A 15.0 ml sample of an unknown HClO4 solution requires 50.3 ml if 0.101 M NaOH for complete neutralization.

What was the concentration of the unknown HClO4 solution? The neutralization reaction is:

HClO4(aq)+ NaOh(aq)yields H2O(l)+ NaClO4 (aq)

If anyone can help me to set this up, thank you

See your post above.

To find the concentration of the unknown HClO4 solution, you need to use the concept of stoichiometry and the volume and concentration of the NaOH solution used for neutralization. Here's how you can set up the problem:

1. Write the balanced chemical equation for the neutralization reaction:
HClO4(aq) + NaOH(aq) → H2O(l) + NaClO4(aq)

2. Determine the moles of NaOH used in the reaction:
Moles of NaOH = Volume of NaOH solution (in liters) × Concentration of NaOH solution (in moles per liter)
Moles of NaOH = 50.3 ml × 0.101 M = 5.0973 mmol

Note: Converted the given volume of NaOH solution from milliliters (ml) to liters (L).

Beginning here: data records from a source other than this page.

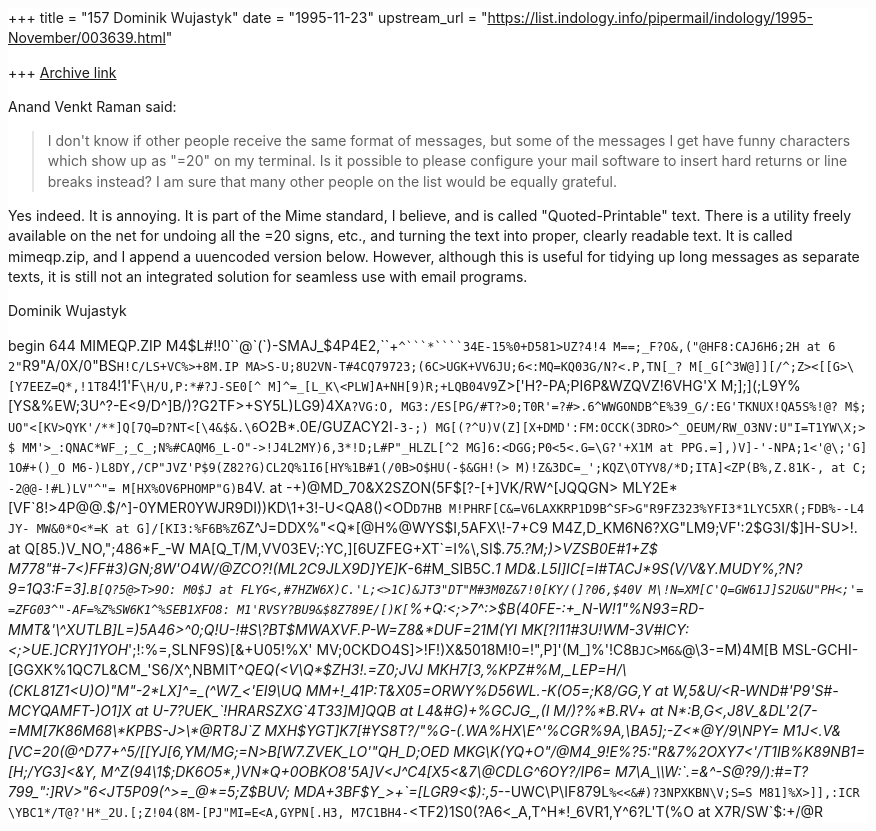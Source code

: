+++
title = "157 Dominik Wujastyk"
date = "1995-11-23"
upstream_url = "https://list.indology.info/pipermail/indology/1995-November/003639.html"

+++
[Archive link](https://list.indology.info/pipermail/indology/1995-November/003639.html)

Anand Venkt Raman said:
> I don't know if other people receive the same format of messages, but
> some of the messages I get have funny characters which show up as
> "=20" on my terminal.  Is it possible to please configure your mail
> software to insert hard returns or line breaks instead?  I am sure
> that many other people on the list would be equally grateful.

Yes indeed.  It is annoying.  It is part of the Mime standard, I
believe, and is called "Quoted-Printable" text.  There is a utility
freely available on the net for undoing all the =20 signs, etc., and
turning the text into proper, clearly readable text.    It is called
mimeqp.zip, and I append a uuencoded version below.  However, although
this is useful for tidying up long messages as separate texts, it is
still not an integrated solution for seamless use with email programs.

Dominik Wujastyk

begin 644 MIMEQP.ZIP
M4$L#!!0``@`(`)-SMAJ_$4P4E2,``+`^```*````34E-15%0+D581>UZ?4!4
M==;_F?O&,("@HF8:CAJ6H6;2H at 62"`R9"A/0X/0"BS`H!C/LS+VC%>+8M.IP
MA>S-U;8U2VN-T#4CQ79723;(6C>UGK+VV6JU;6<:MQ=KQ03G/N?<.P,TN[_?
M[_G[^3W@]][/^;Z><[[G>\[Y7EEZ=Q*,!1T8`4!1'F`\H/U,P:*#?J-SE0[^
M]^=_[L_K\<PLW]A+NH[9)R;+LQB04V9`Z\>['H?-PA;PI6P&WZQVZ!6VHG'X
M;];](;L9Y%[YS&%EW;3U\^?-E<9/D^]B/)?G2TF>+SY5L)LG9)4X`A?VG:O,
MG3:/ES[PG/#T?>0;T0R'=?#>.6^WWGONDB^E%39_G/:EG'TKNUX!QA5S%!@?
M$;UO"<[KV>QYK'/**]Q[7Q=D?NT<[\4&$&.\6`O2B*.0E/GUZACY2I`-3-;)
MG[(?^U)V(Z][X+DMD':FM:OCCK(3DRO>^_OEUM/RW_O3NV:U"I=T1YW\X;>$
MM'>_:QNAC*WF_;_C_;N%#CAQM6_L-O"->!J4L2MY)6,3*!D;L#P"_HLZL[^2
MG]6:<DGG;P0<5<.G=\G?'+X1M at PPG.=],)V]-'-NPA;1<'@\;'G]1O#+()_O
M6-)L8DY,/CP"JVZ'P$9(Z82?G)CL2Q%1I6[HY%1B#1(/0B>O$HU(-$&GH!(>
M)!Z&3DC=_';KQZ\OTYV8/*D;ITA]<ZP(B%,Z.81K-, at C;-2@@-!#L)LV"^"=
M[HX%OV6PHOMP"G)B`4V. at -+)@MD_70&X2SZON(5F$[?-[+]VK/RW^[JQQGN>
MLY2E*[VF`8!>4P@@.$/^]-0YMER0YWJR9DI))KD\1+3!-U<QA8()<OD`D7HB
M!PHRF[C&=V6LAXKRP1D9B^SF>G"R9FZ323%YFI3*1LYC5XR(;FDB%--L4JY-
MW&0*O<*=K at G]/[KI3:%F6B%Z`6Z^J=DDX%"<Q*[@H%@WYS$I,5AFX\!-7+C9
M4Z,D_KM6N6?XG"LM9;VF':2$G3I\/$]H-SU>!. at Q[85.)V_NO,";486*F_-W
MA[Q_T/M,VV03EV;:YC,][6UZFEG+XT`=I%\,SI$_.75.?M;)>VZSB0E#1+Z$
M778"#-7<)FF#3)GN;8W'O4W/@ZCO?!(ML2C9JLX9D]YE]K_-6#M_SIB5C._1
MD&.L5I]IC[=I#TACJ*9S(V/V&Y.MUDY%,?N?9=1Q3:F=3].`B[Q?5@>T>9O:
M0$J at FLYG<,#7HZW6X)C.'L;<>1C)&JT3"DT"M#3M0Z&7!0[KY/(]?06,$40V
M\!N=XM[C'Q=GW61J]S2U&U"PH<;'==ZFG03^"-AF=%Z%SW6K1^%SEB1XFO8:
M1'RVSY?BU9&$8Z789E/[)K[`%+Q:<;>7^:>$B(40FE-:+_N-W!1"%N93=RD-
MMT&'\^XUTLB]L=)5A46>^0;Q!U-!#S\?BT$MWAXVF.P-W=Z8&*DUF=21M(YI
MK[?I11#3U!WM-3V#ICY:<;>UE.]CRY]1YOH_';!:%=,SLNF9S)[&+U05!%X'
MV;0CKDO4S]>!F!)X&5018M!0=!",P]'(M_]%'!C8`BJC>M6&`@\3-=M)4M[B
MSL-GCHI-[GGXK%1QC7L&CM\_'S6/X^,NBMIT^_QEQ(<V\Q*$ZH3!.=Z0;JVJ
MKH7[3,%KPZ#%M,_LEP=H/\(CKL81Z1<U)O)"M"-2*LX]^=_(^W7_<'EI9\UQ
MM+!_41P:T&X05=ORWY%D56WL.-K(O5=;K8/GG,Y at W,5&U/<R-WND#'P9'S#-
MCYQAMFT-)O1]X at U-7?UEK_`!HRARSZXG`4T33]M]QQB at L4&#G)+%GCJG_,(I
M/)?%*B.RV+ at N*:B,G<,J8V_&DL'2(7-=MM[7K86M68\*KPBS-J>\*@RT8J`Z
MXH$YGT]K7[#YS8T?/"%G-(.WA\%HX\E^'%CGR%9A,\BA5];-Z<*@Y/9\NPY=
M1J<.V&[VC=20(@^D77+^5/[[YJ[6,YM/MG;=N>B[W7.ZVEK_LO'"QH_D;OED
MKG\\K(YQ+O"/@M4_9!E%?5:"R&7%2OXY7<'/T1IB%K89NB1=[H;/YG3]<&Y,
M^Z(94\1$;DK6O5*,)VN*Q+0OBKO8'5A]V<J^C4[X5<&7\@CDLG^6OY?/IP6=
M7\A_\\W:`.=&^-S@?9/):#=T?799_":]RV>"6<JT5P09(^>=_@*=5;Z$BUV;
MDA+3BF$Y_>+`=[LGR9<$):,5_--UWC\P\IF879L`%<<&#)?3NPXKBN\V;S=S
M81]%X>]],:ICR\YBC1*/T@?'H*_2U.[;Z!04(8M-[PJ"MI=E<A,GYPN[.H3,
M7C1BH4-`<TF2)1S0(?A6<\_A,T^H*!_6VR1,Y^6?L'T(%O at X7R/SW`$:+/@R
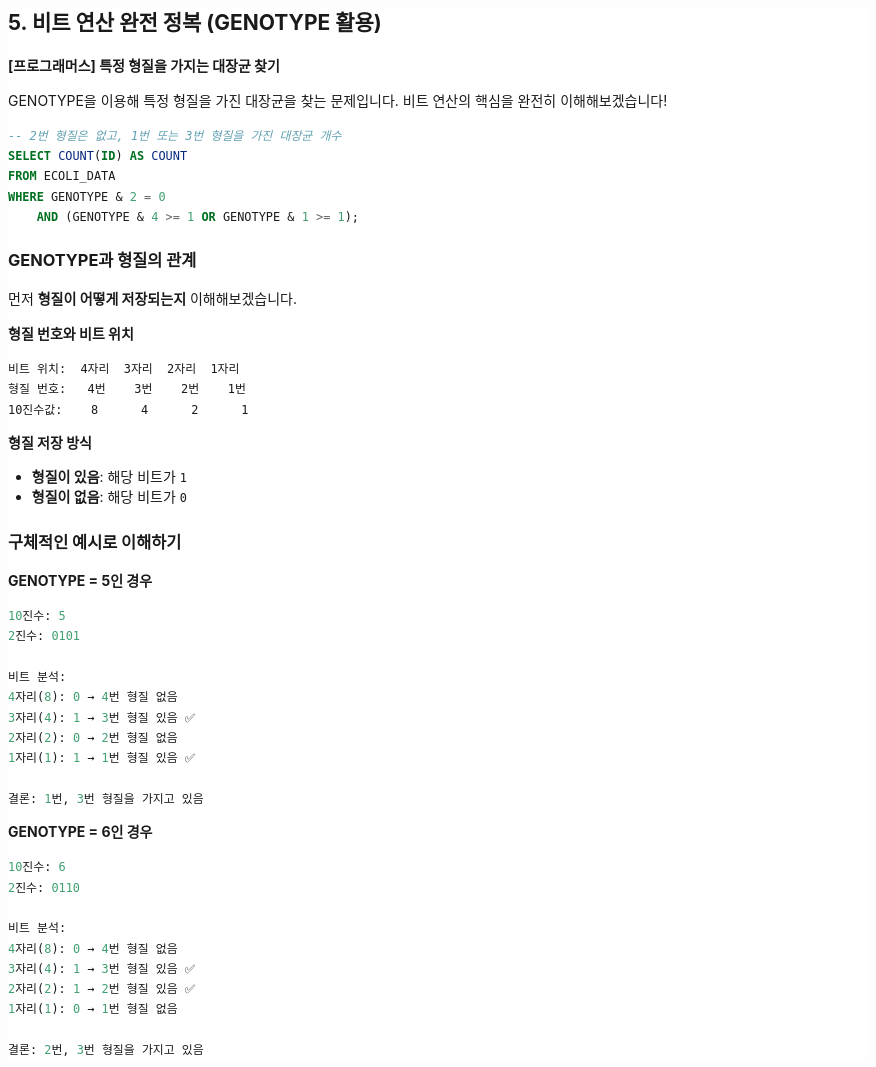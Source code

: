 ## 5. 비트 연산 완전 정복 (GENOTYPE 활용)

**[프로그래머스] 특정 형질을 가지는 대장균 찾기**

GENOTYPE을 이용해 특정 형질을 가진 대장균을 찾는 문제입니다. 비트 연산의 핵심을 완전히 이해해보겠습니다!

```sql
-- 2번 형질은 없고, 1번 또는 3번 형질을 가진 대장균 개수
SELECT COUNT(ID) AS COUNT
FROM ECOLI_DATA
WHERE GENOTYPE & 2 = 0
    AND (GENOTYPE & 4 >= 1 OR GENOTYPE & 1 >= 1);
```

### GENOTYPE과 형질의 관계

먼저 **형질이 어떻게 저장되는지** 이해해보겠습니다.

**형질 번호와 비트 위치**
```
비트 위치:  4자리  3자리  2자리  1자리
형질 번호:   4번    3번    2번    1번
10진수값:    8      4      2      1
```

**형질 저장 방식**
- **형질이 있음**: 해당 비트가 `1`
- **형질이 없음**: 해당 비트가 `0`

### 구체적인 예시로 이해하기

**GENOTYPE = 5인 경우**
```sql
10진수: 5
2진수: 0101

비트 분석:
4자리(8): 0 → 4번 형질 없음
3자리(4): 1 → 3번 형질 있음 ✅
2자리(2): 0 → 2번 형질 없음  
1자리(1): 1 → 1번 형질 있음 ✅

결론: 1번, 3번 형질을 가지고 있음
```

**GENOTYPE = 6인 경우**
```sql
10진수: 6
2진수: 0110

비트 분석:
4자리(8): 0 → 4번 형질 없음
3자리(4): 1 → 3번 형질 있음 ✅
2자리(2): 1 → 2번 형질 있음 ✅
1자리(1): 0 → 1번 형질 없음

결론: 2번, 3번 형질을 가지고 있음
```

3. Use the stoichiometry of the balanced equation to determine the moles of HClO4 reacted:
From the balanced equation, we can see that the ratio of NaOH to HClO4 is 1:1. This means that the moles of NaOH used is equal to the moles of HClO4 reacted.

Moles of HClO4 reacted = Moles of NaOH = 5.0973 mmol

4. Calculate the concentration of the HClO4 solution:
Concentration of HClO4 solution = Moles of HClO4 (in moles) / Volume of HClO4 solution (in liters)

Given that the volume of the HClO4 solution is 15.0 ml, convert it to liters:
Volume of HClO4 solution = 15.0 ml = 0.015 L

Concentration of HClO4 solution = (5.0973 mmol) / (0.015 L)
Concentration of HClO4 solution = 339.82 mmol/L
Concentration of HClO4 solution ≈ 0.340 M

Therefore, the concentration of the unknown HClO4 solution is approximately 0.340 M.